═══ EXTRACTED INFORMATION

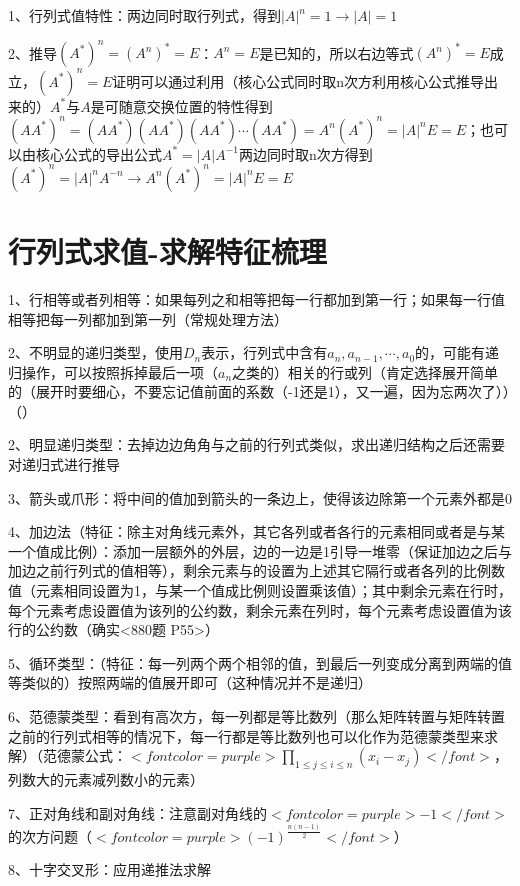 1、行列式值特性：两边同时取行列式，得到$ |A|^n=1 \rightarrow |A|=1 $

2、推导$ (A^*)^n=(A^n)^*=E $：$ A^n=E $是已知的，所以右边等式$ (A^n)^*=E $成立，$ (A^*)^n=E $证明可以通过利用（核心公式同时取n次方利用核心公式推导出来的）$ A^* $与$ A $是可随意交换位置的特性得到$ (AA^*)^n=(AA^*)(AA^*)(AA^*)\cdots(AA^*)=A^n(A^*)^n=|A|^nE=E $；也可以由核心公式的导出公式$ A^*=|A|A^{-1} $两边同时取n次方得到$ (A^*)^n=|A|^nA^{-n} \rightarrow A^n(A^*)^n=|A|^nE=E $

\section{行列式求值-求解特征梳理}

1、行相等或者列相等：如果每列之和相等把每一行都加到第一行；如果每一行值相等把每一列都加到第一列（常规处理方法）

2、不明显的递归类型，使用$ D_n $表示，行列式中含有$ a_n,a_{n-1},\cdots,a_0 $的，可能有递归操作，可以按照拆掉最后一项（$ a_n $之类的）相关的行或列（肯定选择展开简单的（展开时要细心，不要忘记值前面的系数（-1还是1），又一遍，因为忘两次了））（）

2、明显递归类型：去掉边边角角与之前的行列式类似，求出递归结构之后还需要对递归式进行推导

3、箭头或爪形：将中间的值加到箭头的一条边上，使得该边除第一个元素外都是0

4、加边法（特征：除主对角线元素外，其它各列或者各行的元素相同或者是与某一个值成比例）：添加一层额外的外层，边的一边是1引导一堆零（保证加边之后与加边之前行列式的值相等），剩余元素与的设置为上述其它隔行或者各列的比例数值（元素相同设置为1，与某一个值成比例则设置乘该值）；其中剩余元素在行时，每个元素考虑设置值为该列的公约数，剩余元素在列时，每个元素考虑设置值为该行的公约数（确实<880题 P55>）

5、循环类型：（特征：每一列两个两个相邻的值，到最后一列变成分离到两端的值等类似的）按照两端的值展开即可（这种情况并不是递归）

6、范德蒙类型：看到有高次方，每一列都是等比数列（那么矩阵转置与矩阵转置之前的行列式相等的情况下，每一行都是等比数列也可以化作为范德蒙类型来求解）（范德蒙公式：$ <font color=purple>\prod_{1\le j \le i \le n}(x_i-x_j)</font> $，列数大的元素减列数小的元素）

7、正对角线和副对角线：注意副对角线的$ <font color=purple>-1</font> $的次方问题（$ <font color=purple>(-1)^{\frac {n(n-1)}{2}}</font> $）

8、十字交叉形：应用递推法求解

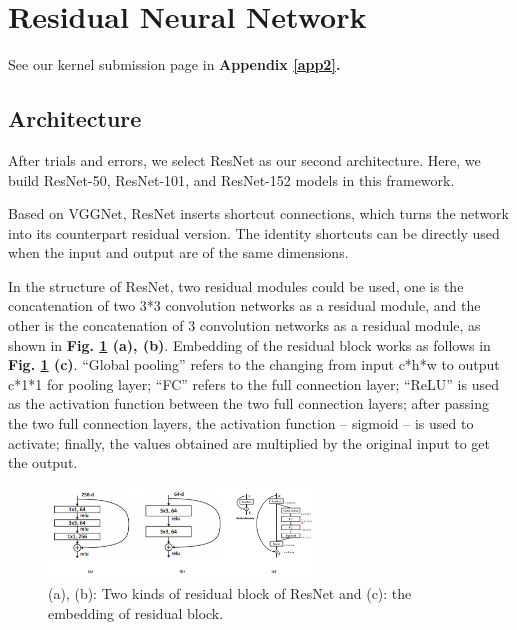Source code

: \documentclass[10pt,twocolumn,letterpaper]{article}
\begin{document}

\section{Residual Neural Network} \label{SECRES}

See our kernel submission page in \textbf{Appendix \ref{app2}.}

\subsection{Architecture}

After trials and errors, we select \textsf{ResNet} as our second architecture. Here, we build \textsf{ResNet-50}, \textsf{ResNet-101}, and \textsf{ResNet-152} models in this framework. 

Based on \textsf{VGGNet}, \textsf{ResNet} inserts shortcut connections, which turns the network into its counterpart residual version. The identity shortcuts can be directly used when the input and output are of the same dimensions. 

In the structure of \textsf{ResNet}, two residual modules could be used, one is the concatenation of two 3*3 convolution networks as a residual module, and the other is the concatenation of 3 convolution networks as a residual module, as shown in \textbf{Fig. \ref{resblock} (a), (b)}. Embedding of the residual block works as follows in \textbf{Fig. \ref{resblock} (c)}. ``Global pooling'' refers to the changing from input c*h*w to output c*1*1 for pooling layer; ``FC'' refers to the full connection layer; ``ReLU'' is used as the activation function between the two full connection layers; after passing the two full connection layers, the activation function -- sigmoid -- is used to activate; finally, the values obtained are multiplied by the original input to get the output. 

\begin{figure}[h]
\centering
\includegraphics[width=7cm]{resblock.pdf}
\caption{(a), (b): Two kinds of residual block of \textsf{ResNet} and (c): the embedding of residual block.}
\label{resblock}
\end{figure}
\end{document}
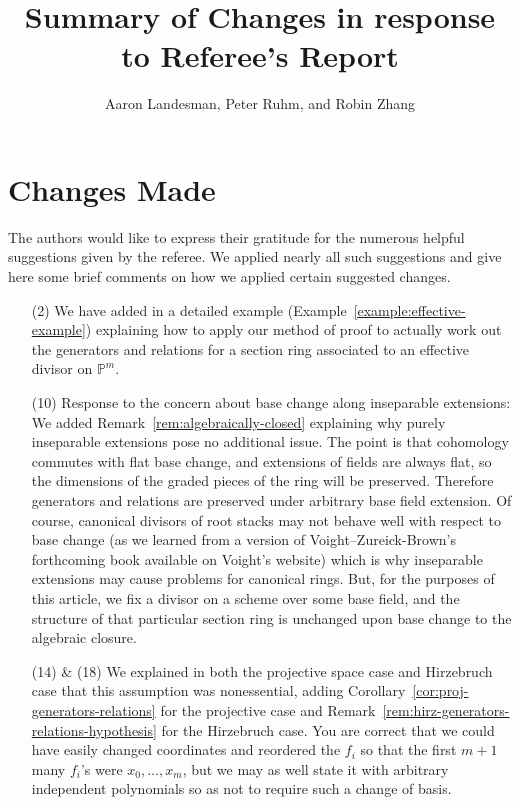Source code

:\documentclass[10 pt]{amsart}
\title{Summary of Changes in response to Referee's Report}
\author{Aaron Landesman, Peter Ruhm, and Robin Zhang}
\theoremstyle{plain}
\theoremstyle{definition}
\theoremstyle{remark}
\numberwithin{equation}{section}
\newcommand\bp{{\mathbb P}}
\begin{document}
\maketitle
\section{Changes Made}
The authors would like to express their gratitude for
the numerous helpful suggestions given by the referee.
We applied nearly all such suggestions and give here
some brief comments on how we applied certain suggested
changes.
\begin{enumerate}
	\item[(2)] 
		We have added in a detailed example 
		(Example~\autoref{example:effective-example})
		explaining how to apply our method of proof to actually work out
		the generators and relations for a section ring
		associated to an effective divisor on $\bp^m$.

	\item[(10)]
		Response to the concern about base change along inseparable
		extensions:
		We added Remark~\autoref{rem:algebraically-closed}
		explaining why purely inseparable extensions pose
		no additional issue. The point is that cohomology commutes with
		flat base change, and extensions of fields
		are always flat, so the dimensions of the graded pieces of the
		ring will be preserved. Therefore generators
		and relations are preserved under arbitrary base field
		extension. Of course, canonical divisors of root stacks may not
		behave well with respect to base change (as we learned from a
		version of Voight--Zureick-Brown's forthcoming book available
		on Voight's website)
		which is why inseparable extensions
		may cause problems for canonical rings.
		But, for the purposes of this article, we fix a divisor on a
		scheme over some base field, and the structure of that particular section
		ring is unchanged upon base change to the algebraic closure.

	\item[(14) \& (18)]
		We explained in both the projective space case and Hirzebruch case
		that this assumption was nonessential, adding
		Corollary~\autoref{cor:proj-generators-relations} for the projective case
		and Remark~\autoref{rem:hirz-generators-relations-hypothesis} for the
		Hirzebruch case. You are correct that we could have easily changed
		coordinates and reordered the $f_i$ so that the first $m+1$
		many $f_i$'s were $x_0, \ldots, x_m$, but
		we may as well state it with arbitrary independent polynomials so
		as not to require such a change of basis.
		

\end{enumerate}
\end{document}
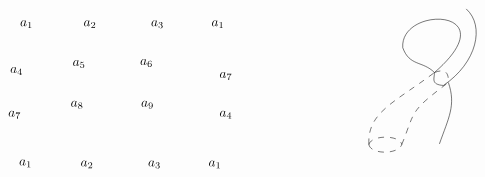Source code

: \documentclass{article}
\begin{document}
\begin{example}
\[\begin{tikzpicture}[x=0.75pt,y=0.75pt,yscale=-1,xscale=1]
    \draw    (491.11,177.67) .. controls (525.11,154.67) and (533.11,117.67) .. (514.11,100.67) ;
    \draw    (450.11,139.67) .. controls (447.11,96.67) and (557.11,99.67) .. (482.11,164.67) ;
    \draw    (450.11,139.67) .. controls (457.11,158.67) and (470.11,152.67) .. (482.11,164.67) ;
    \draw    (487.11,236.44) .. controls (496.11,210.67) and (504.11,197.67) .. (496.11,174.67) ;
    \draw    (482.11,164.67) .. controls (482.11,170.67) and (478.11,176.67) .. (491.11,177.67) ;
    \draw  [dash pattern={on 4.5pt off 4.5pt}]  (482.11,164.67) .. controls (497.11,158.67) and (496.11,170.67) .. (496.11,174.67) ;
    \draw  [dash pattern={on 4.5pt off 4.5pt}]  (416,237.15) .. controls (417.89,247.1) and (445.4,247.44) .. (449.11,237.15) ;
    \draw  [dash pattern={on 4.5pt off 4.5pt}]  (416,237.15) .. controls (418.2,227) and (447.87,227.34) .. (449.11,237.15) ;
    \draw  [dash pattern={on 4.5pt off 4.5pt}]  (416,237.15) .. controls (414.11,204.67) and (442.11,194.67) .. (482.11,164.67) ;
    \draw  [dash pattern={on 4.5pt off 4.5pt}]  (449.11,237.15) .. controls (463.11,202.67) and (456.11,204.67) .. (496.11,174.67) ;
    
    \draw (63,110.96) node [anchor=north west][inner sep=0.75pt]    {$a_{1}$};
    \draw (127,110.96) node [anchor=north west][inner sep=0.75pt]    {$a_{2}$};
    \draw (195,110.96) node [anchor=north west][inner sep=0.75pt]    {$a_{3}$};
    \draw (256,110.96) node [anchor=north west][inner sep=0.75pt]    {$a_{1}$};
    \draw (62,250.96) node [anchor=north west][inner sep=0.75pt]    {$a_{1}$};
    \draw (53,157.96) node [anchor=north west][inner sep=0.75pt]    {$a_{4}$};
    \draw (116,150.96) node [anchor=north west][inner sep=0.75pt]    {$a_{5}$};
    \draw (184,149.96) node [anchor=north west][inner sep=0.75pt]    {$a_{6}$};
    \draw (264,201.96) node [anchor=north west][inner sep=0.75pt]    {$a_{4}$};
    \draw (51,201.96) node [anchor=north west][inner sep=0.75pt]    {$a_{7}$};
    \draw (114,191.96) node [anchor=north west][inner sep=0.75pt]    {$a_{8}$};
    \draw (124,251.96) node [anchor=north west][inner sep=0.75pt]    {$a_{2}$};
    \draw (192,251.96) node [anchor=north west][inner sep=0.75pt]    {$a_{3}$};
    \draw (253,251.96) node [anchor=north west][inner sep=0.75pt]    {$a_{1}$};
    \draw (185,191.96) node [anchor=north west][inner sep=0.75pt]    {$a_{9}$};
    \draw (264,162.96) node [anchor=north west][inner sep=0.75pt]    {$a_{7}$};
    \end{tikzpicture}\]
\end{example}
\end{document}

══════

WORK INSTRUCTIONS
Transcribe exactly, please, the lines between the start of the records above and the line holding "j \le i \le", counting both of those lines and omitting pictures.

EXERCISE RESULT
 1、行列式值特性：两边同时取行列式，得到$ |A|^n=1 \rightarrow |A|=1 $

2、推导$ (A^*)^n=(A^n)^*=E $：$ A^n=E $是已知的，所以右边等式$ (A^n)^*=E $成立，$ (A^*)^n=E $证明可以通过利用（核心公式同时取n次方利用核心公式推导出来的）$ A^* $与$ A $是可随意交换位置的特性得到$ (AA^*)^n=(AA^*)(AA^*)(AA^*)\cdots(AA^*)=A^n(A^*)^n=|A|^nE=E $；也可以由核心公式的导出公式$ A^*=|A|A^{-1} $两边同时取n次方得到$ (A^*)^n=|A|^nA^{-n} \rightarrow A^n(A^*)^n=|A|^nE=E $

\section{行列式求值-求解特征梳理}

1、行相等或者列相等：如果每列之和相等把每一行都加到第一行；如果每一行值相等把每一列都加到第一列（常规处理方法）

2、不明显的递归类型，使用$ D_n $表示，行列式中含有$ a_n,a_{n-1},\cdots,a_0 $的，可能有递归操作，可以按照拆掉最后一项（$ a_n $之类的）相关的行或列（肯定选择展开简单的（展开时要细心，不要忘记值前面的系数（-1还是1），又一遍，因为忘两次了））（）

2、明显递归类型：去掉边边角角与之前的行列式类似，求出递归结构之后还需要对递归式进行推导

3、箭头或爪形：将中间的值加到箭头的一条边上，使得该边除第一个元素外都是0

4、加边法（特征：除主对角线元素外，其它各列或者各行的元素相同或者是与某一个值成比例）：添加一层额外的外层，边的一边是1引导一堆零（保证加边之后与加边之前行列式的值相等），剩余元素与的设置为上述其它隔行或者各列的比例数值（元素相同设置为1，与某一个值成比例则设置乘该值）；其中剩余元素在行时，每个元素考虑设置值为该列的公约数，剩余元素在列时，每个元素考虑设置值为该行的公约数（确实<880题 P55>）

5、循环类型：（特征：每一列两个两个相邻的值，到最后一列变成分离到两端的值等类似的）按照两端的值展开即可（这种情况并不是递归）

6、范德蒙类型：看到有高次方，每一列都是等比数列（那么矩阵转置与矩阵转置之前的行列式相等的情况下，每一行都是等比数列也可以化作为范德蒙类型来求解）（范德蒙公式：$ <font color=purple>\prod_{1\le j \le i \le n}(x_i-x_j)</font> $，列数大的元素减列数小的元素）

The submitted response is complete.